ISLAMABAD: The nine-party joint opposition, which rejected the prime minister’s speech in the National Assembly on Monday outright, will meet on Tuesday morning to hammer out a future strategy over the Panamagate issue.
PTI’s parliamentary leader Shah Mehmood Qureshi told Dawn on Monday night that the combined opposition would meet at the Parliament House chamber of Leader of Opposition Syed Khursheed Shah to “dissect and analyse” the prime minister’s speech and to finalise their own response.
“The prime minister lied on the floor of the house,” Mr Qureshi said, adding that all their questions had remained unanswered.
The PTI leader said the opposition would devise a future strategy against the backdrop of the refusal by the Chief Justice of Pakistan to form a judicial commission to investigate the allegations in the Panama Papers.
Opposition to hammer out future course of action today
“We have rejected the prime minister’s speech and the chief justice has already rejected the ToR (terms of reference) prepared by the government. So we will see where do we go from here,” he said.
When asked if opposition parties would continue to boycott the assembly proceedings, Mr Qureshi said they would take a decision on the matter at Tuesday’s meeting.
On the other hand, Saeed Ghani, the PPP’s parliamentary leader in the Senate, said the opposition would continue to boycott the proceedings of the upper house over the continued absence of Prime Minister Nawaz Sharif there. He said they had been demanding the PM’s presence in the upper house for several months.

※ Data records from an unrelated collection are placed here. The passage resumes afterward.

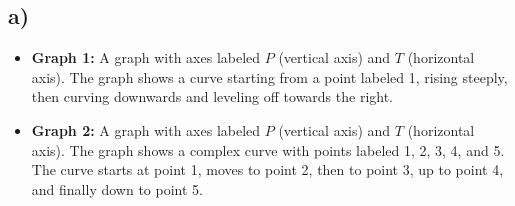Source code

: 

\subsection*{a)}

\begin{itemize}
    \item \textbf{Graph 1:} A graph with axes labeled $P$ (vertical axis) and $T$ (horizontal axis). The graph shows a curve starting from a point labeled 1, rising steeply, then curving downwards and leveling off towards the right.
    \item \textbf{Graph 2:} A graph with axes labeled $P$ (vertical axis) and $T$ (horizontal axis). The graph shows a complex curve with points labeled 1, 2, 3, 4, and 5. The curve starts at point 1, moves to point 2, then to point 3, up to point 4, and finally down to point 5.
\end{itemize}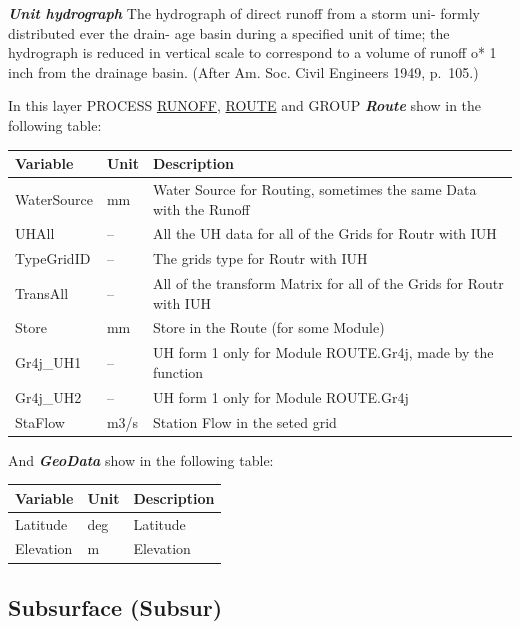 \documentclass[
]{book}
\begin{document}
\textbf{\emph{Unit hydrograph}} The hydrograph of direct runoff from a storm uni- formly distributed ever the drain- age basin during a specified unit of time; the hydrograph is reduced in vertical scale to correspond to a volume of runoff o* 1 inch from the drainage basin. (After Am. Soc. Civil Engineers 1949, p.~105.)

In this layer PROCESS \protect\hyperlink{RUNOFF}{RUNOFF}, \protect\hyperlink{ROUTE}{ROUTE} and GROUP \textbf{\emph{Route}} show in the following table:

\begin{table}[!h]
\centering
\begin{tabular}{l|l|l}
\hline
Variable & Unit & Description\\
\hline
WaterSource & mm & Water Source for Routing, sometimes the same Data with the Runoff\\
\cline{1-3}
UHAll & -- & All the UH data for all of the Grids for Routr with IUH\\
\cline{1-3}
TypeGridID & -- & The grids type for Routr with IUH\\
\cline{1-3}
TransAll & -- & All of the transform Matrix for all of the Grids for Routr with IUH\\
\cline{1-3}
Store & mm & Store in the Route (for some Module)\\
\cline{1-3}
Gr4j\_UH1 & -- & UH form 1 only for Module ROUTE.Gr4j, made by the function\\
\cline{1-3}
Gr4j\_UH2 & -- & UH form 1 only for Module ROUTE.Gr4j\\
\cline{1-3}
StaFlow & m3/s & Station Flow in the seted grid\\
\hline
\end{tabular}
\end{table}

And \textbf{\emph{GeoData}} show in the following table:

\begin{table}[!h]
\centering
\begin{tabular}{l|l|l}
\hline
Variable & Unit & Description\\
\hline
Latitude & deg & Latitude\\
\cline{1-3}
Elevation & m & Elevation\\
\hline
\end{tabular}
\end{table}

\hypertarget{Subsurface1}{%
\subsection{Subsurface (Subsur)}\label{Subsurface1}}
\end{document}
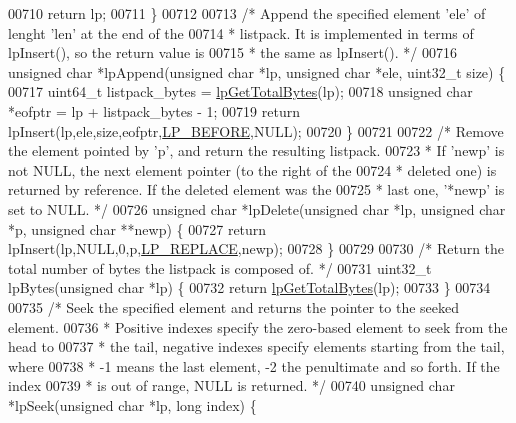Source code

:\begin{DoxyCode}
{00710     \textcolor{keywordflow}{return} lp;
00711 \}
00712 
00713 \textcolor{comment}{/* Append the specified element 'ele' of lenght 'len' at the end of the}
00714 \textcolor{comment}{ * listpack. It is implemented in terms of lpInsert(), so the return value is}
00715 \textcolor{comment}{ * the same as lpInsert(). */}
00716 \textcolor{keywordtype}{unsigned} \textcolor{keywordtype}{char} *lpAppend(\textcolor{keywordtype}{unsigned} \textcolor{keywordtype}{char} *lp, \textcolor{keywordtype}{unsigned} \textcolor{keywordtype}{char} *ele, uint32\_t size) \{
00717     uint64\_t listpack\_bytes = \hyperlink{listpack_8c_a18d79dc11f1002b8c367eab243912a36}{lpGetTotalBytes}(lp);
00718     \textcolor{keywordtype}{unsigned} \textcolor{keywordtype}{char} *eofptr = lp + listpack\_bytes - 1;
00719     \textcolor{keywordflow}{return} lpInsert(lp,ele,size,eofptr,\hyperlink{listpack_8h_a64de9ded0fe5ccb80bc2bc9fb8c6c3b2}{LP\_BEFORE},NULL);
00720 \}
00721 
00722 \textcolor{comment}{/* Remove the element pointed by 'p', and return the resulting listpack.}
00723 \textcolor{comment}{ * If 'newp' is not NULL, the next element pointer (to the right of the}
00724 \textcolor{comment}{ * deleted one) is returned by reference. If the deleted element was the}
00725 \textcolor{comment}{ * last one, '*newp' is set to NULL. */}
00726 \textcolor{keywordtype}{unsigned} \textcolor{keywordtype}{char} *lpDelete(\textcolor{keywordtype}{unsigned} \textcolor{keywordtype}{char} *lp, \textcolor{keywordtype}{unsigned} \textcolor{keywordtype}{char} *p, \textcolor{keywordtype}{unsigned} \textcolor{keywordtype}{char} **newp) \{
00727     \textcolor{keywordflow}{return} lpInsert(lp,NULL,0,p,\hyperlink{listpack_8h_a29d3b9a55d47053582a5025dd85d7fe6}{LP\_REPLACE},newp);
00728 \}
00729 
00730 \textcolor{comment}{/* Return the total number of bytes the listpack is composed of. */}
00731 uint32\_t lpBytes(\textcolor{keywordtype}{unsigned} \textcolor{keywordtype}{char} *lp) \{
00732     \textcolor{keywordflow}{return} \hyperlink{listpack_8c_a18d79dc11f1002b8c367eab243912a36}{lpGetTotalBytes}(lp);
00733 \}
00734 
00735 \textcolor{comment}{/* Seek the specified element and returns the pointer to the seeked element.}
00736 \textcolor{comment}{ * Positive indexes specify the zero-based element to seek from the head to}
00737 \textcolor{comment}{ * the tail, negative indexes specify elements starting from the tail, where}
00738 \textcolor{comment}{ * -1 means the last element, -2 the penultimate and so forth. If the index}
00739 \textcolor{comment}{ * is out of range, NULL is returned. */}
00740 \textcolor{keywordtype}{unsigned} \textcolor{keywordtype}{char} *lpSeek(\textcolor{keywordtype}{unsigned} \textcolor{keywordtype}{char} *lp, \textcolor{keywordtype}{long} index) \{
}
\end{DoxyCode}
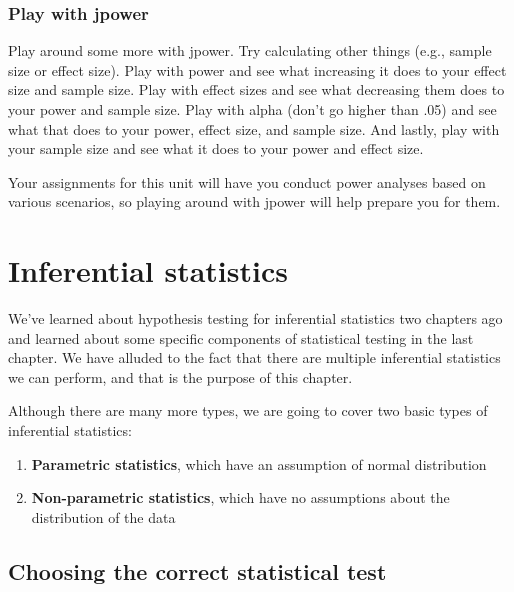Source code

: \documentclass[
]{book}
\providecommand{\tightlist}{%
  \setlength{\itemsep}{0pt}\setlength{\parskip}{0pt}}
\begin{document}
\hypertarget{play-with-jpower}{%
\subsection{Play with jpower}\label{play-with-jpower}}

Play around some more with jpower. Try calculating other things (e.g., sample size or effect size). Play with power and see what increasing it does to your effect size and sample size. Play with effect sizes and see what decreasing them does to your power and sample size. Play with alpha (don't go higher than .05) and see what that does to your power, effect size, and sample size. And lastly, play with your sample size and see what it does to your power and effect size.

Your assignments for this unit will have you conduct power analyses based on various scenarios, so playing around with jpower will help prepare you for them.

\hypertarget{inferential-statistics}{%
\chapter{Inferential statistics}\label{inferential-statistics}}

We've learned about hypothesis testing for inferential statistics two chapters ago and learned about some specific components of statistical testing in the last chapter. We have alluded to the fact that there are multiple inferential statistics we can perform, and that is the purpose of this chapter.

Although there are many more types, we are going to cover two basic types of inferential statistics:

\begin{enumerate}
\def\labelenumi{\arabic{enumi}.}
\tightlist
\item
  \textbf{Parametric statistics}, which have an assumption of normal distribution
\item
  \textbf{Non-parametric statistics}, which have no assumptions about the distribution of the data
\end{enumerate}

\hypertarget{choosing-the-correct-statistical-test}{%
\section{Choosing the correct statistical test}\label{choosing-the-correct-statistical-test}}
\end{document}
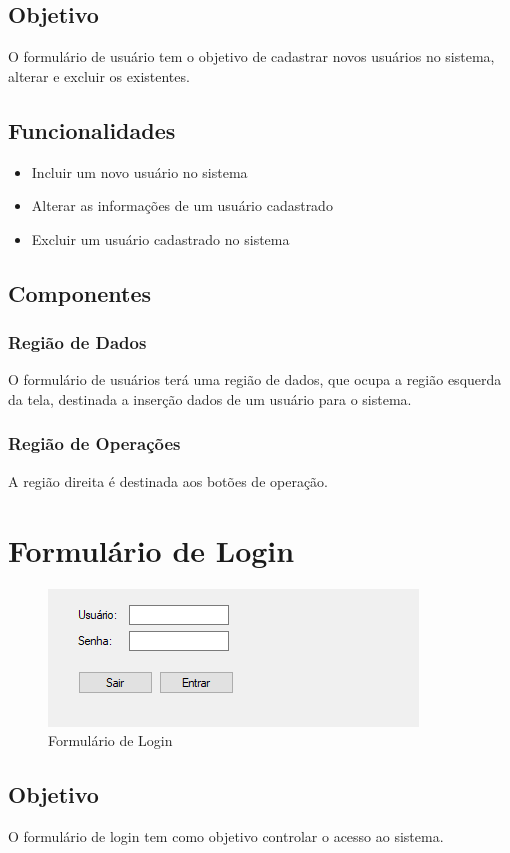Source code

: \documentclass[
	article,			%
	12pt,				%
	oneside,			%
	a4paper,			%
	english,			%
	brazil,				%
	sumario=tradicional
	]{abntex2}
\begin{document}
		\subsection{Objetivo}
		O formulário de usuário tem o objetivo de cadastrar novos usuários no sistema, alterar e excluir os existentes.
		\subsection{Funcionalidades}
			\begin{itemize}
				\item Incluir um novo usuário no sistema
				\item Alterar as informações de um usuário cadastrado
				\item Excluir um usuário cadastrado no sistema
			\end{itemize}
		\subsection{Componentes}		
			\subsubsection{Região de Dados}
			O formulário de usuários terá uma região de dados, que ocupa a região esquerda da tela, destinada a inserção dados de um usuário para o sistema.
			\subsubsection{Região de Operações}
			A região direita é destinada aos botões de operação.
	\newpage
	\section{Formulário de Login}
		\begin{figure}[!htb]
			\centering
			\includegraphics[scale=1.4]{./Figuras/FrmLogin.png}
			\caption{Formulário de Login}
		\end{figure}
		\subsection{Objetivo}
		O formulário de login tem como objetivo controlar o acesso ao sistema.
		
\end{document}
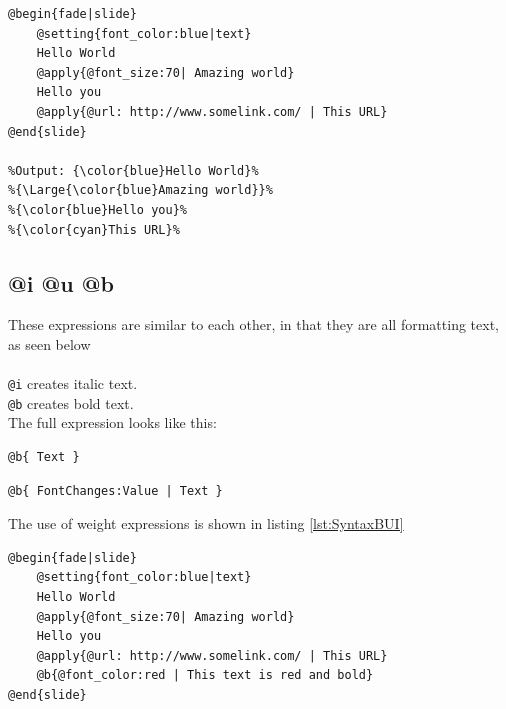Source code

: {\begin{lstlisting}[frame=single, caption=Hello World with an URL, label=lst:SyntaxURL]
@begin{fade|slide}
    @setting{font_color:blue|text}
    Hello World
    @apply{@font_size:70| Amazing world}
    Hello you
    @apply{@url: http://www.somelink.com/ | This URL}
@end{slide}

%Output: {\color{blue}Hello World}%
%{\Large{\color{blue}Amazing world}}%
%{\color{blue}Hello you}%
%{\color{cyan}This URL}%
\end{lstlisting}

\subsection{@i @u @b}
These expressions are similar to each other, in that they are all formatting text, as seen below \\

 \\
\texttt{@i} creates italic text. \\
\texttt{@b} creates bold text. \\
The full expression looks like this:
\begin{lstlisting}[frame=single]
@b{ Text }
\end{lstlisting}


\begin{lstlisting}[frame=single, caption=font weight expression generic]
@b{ FontChanges:Value | Text }
\end{lstlisting}

The use of weight expressions is shown in listing \ref{lst:SyntaxBUI}
\begin{lstlisting}[frame=single, caption=Hello World with font weight, label=lst:SyntaxBUI]
@begin{fade|slide}
    @setting{font_color:blue|text}
    Hello World
    @apply{@font_size:70| Amazing world}
    Hello you
    @apply{@url: http://www.somelink.com/ | This URL}
    @b{@font_color:red | This text is red and bold}
@end{slide}


\end{lstlisting}}
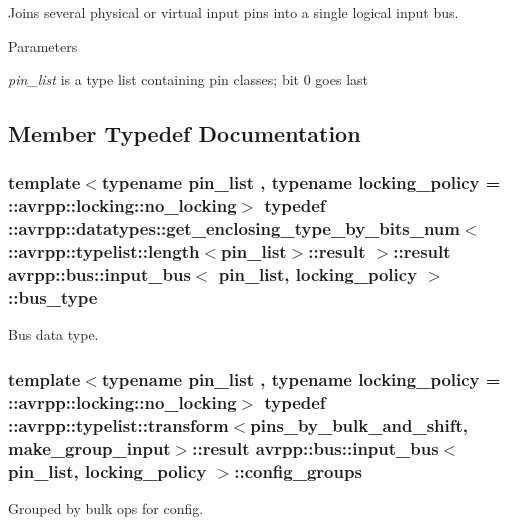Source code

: Joins several physical or virtual input pins into a single logical input bus. 
\begin{DoxyParams}{Parameters}
\item[{\em pin\_\-list}]is a type list containing pin classes; bit 0 goes last \end{DoxyParams}


\subsection{Member Typedef Documentation}
\hypertarget{structavrpp_1_1bus_1_1input__bus_aa1146b9861eb713a67224e329e4244a9}{
\subsubsection[{bus\_\-type}]{\setlength{\rightskip}{0pt plus 5cm}template$<$typename pin\_\-list , typename locking\_\-policy  = ::avrpp::locking::no\_\-locking$>$ typedef ::{\bf avrpp::datatypes::get\_\-enclosing\_\-type\_\-by\_\-bits\_\-num}$<$ ::{\bf avrpp::typelist::length}$<$pin\_\-list$>$::result $>$::result {\bf avrpp::bus::input\_\-bus}$<$ pin\_\-list, locking\_\-policy $>$::{\bf bus\_\-type}}}
\label{structavrpp_1_1bus_1_1input__bus_aa1146b9861eb713a67224e329e4244a9}


Bus data type. 

\hypertarget{structavrpp_1_1bus_1_1input__bus_a8187a3f01eb0585590a71c07806d6f2d}{
\subsubsection[{config\_\-groups}]{\setlength{\rightskip}{0pt plus 5cm}template$<$typename pin\_\-list , typename locking\_\-policy  = ::avrpp::locking::no\_\-locking$>$ typedef ::avrpp::typelist::transform$<${\bf pins\_\-by\_\-bulk\_\-and\_\-shift}, {\bf make\_\-group\_\-input}$>$::result {\bf avrpp::bus::input\_\-bus}$<$ pin\_\-list, locking\_\-policy $>$::{\bf config\_\-groups}}}
\label{structavrpp_1_1bus_1_1input__bus_a8187a3f01eb0585590a71c07806d6f2d}


Grouped by bulk ops for config. 


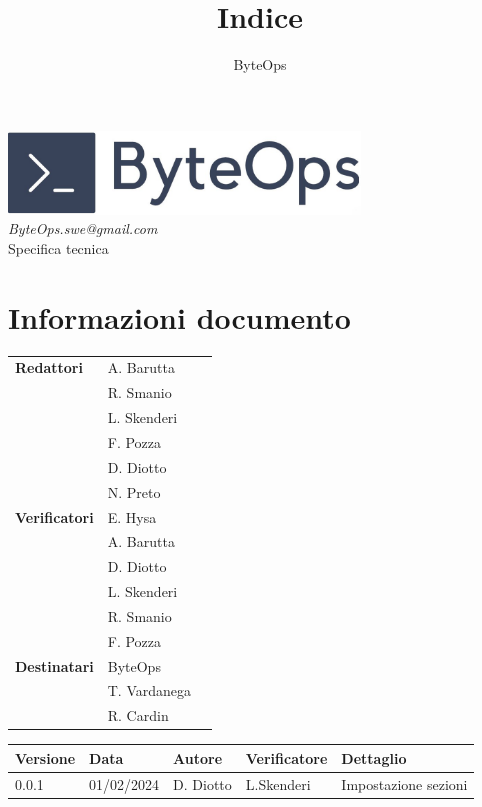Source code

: \documentclass{article}
\title{\textbf{\fontsize{30}{6}\selectfont Indice}}
\author{\fontsize{14}{6}\selectfont ByteOps}
\date{}
\begin{document}
\pagestyle{fancy}
\begin{center}
    \includegraphics[width = 0.7\textwidth]{../Images/logo.png} \\
    \vspace{0.2cm}
    \textcolor[RGB]{60, 60, 60}{\textit{ByteOps.swe@gmail.com}} \\
    \vspace{1cm}
    \fontsize{16}{6}\selectfont Specifica tecnica \\
    \vspace{0.5cm}
\end{center}

\section*{Informazioni documento}
\def\arraystretch{1.2}
\begin{tabular}{>{\raggedleft\arraybackslash}p{}|>{\raggedright\arraybackslash}p{}c}
    \hline
    \addlinespace
    \textbf{Redattori}    & A. Barutta\\ & R. Smanio\\ & L. Skenderi\\ & F. Pozza\\ & D. Diotto \\ & N. Preto \vspace{10pt} \\
    \textbf{Verificatori} & E. Hysa\\ & A. Barutta\\ & D. Diotto\\ & L. Skenderi\\ & R. Smanio\\ & F. Pozza \vspace{10pt} \\
    \textbf{Destinatari}  & ByteOps\\ & T. Vardanega   \\ & R. Cardin \vspace{10pt} \\
\end{tabular}
\pagebreak

\begin{tabular}{|C{1.5cm}|C{2.1cm}|C{2cm}|C{2cm}|C{4.5cm}|}
    \hline 
    \textbf{Versione} & \textbf{Data} & \textbf{Autore} & \textbf{Verificatore} & \textbf{Dettaglio}            \\
    \hline
    \label{Git_Action_Version} 0.0.1 & 01/02/2024 & D. Diotto & L.Skenderi & Impostazione sezioni \\ 
    \hline 
\end{tabular}
\end{document}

The opposition parties had earlier met in the chamber of the Leader of Opposition in the Senate Chaudhry Aitzaz Ahsan to devise their strategy in response to the prime minister’s speech.
Sources said there was a consensus among the opposition parties that they would remain civil in the house and would not interrupt the proceedings, if the prime minister answered their questions.
PTI’s chief whip in the National Assembly Dr Shireen Mazari told Dawn that the combined opposition had agreed to walk out of the house in case the PM’s response was not satisfactory.
Speaking to reporters outside the Parliament House after staging a walkout from the house soon after the prime minister’s speech, PPP’s Khursheed Shah said the clarification presented before the house by the prime minister did not address any of the seven straight-forward questions posed by the combined opposition. Rather, he said, it had raised 70 more questions.
“Today’s address was broadcast live to the nation and would’ve been seen by the 200 million-something population of Pakistan; they will be the primary judge(s) of today’s event,” he said, alluding to the court of public opinion.
Aitzaz Ahsan criticised Mr Sharif for sidestepping questions, specifically those about his properties in the UK.
“I’ll show you how the prime minister was supposed to respond; this is my sales deed for my flat in the UK,” PTI Chairman Imran Khan said, pulling a document from the sheaf he had been clutching throughout.
“The PM said he brought the Mayfair properties in 2005. All he had to do was show us the deeds and the sales documents, like I have done,” said Mr Khan.
He also castigated the PM for not mentioning his daughter, Maryam Nawaz. Producing the PM’s own declaration of assets from 2011, he said Maryam had been mentioned as her father’s ‘dependant’ and she had received a gift of Rs24 million from him. The dependent owns the two offshore companies that purchased the Mayfair flats.
“Since she doesn’t have her own source of income, obviously they are the prime minister’s property,” he added.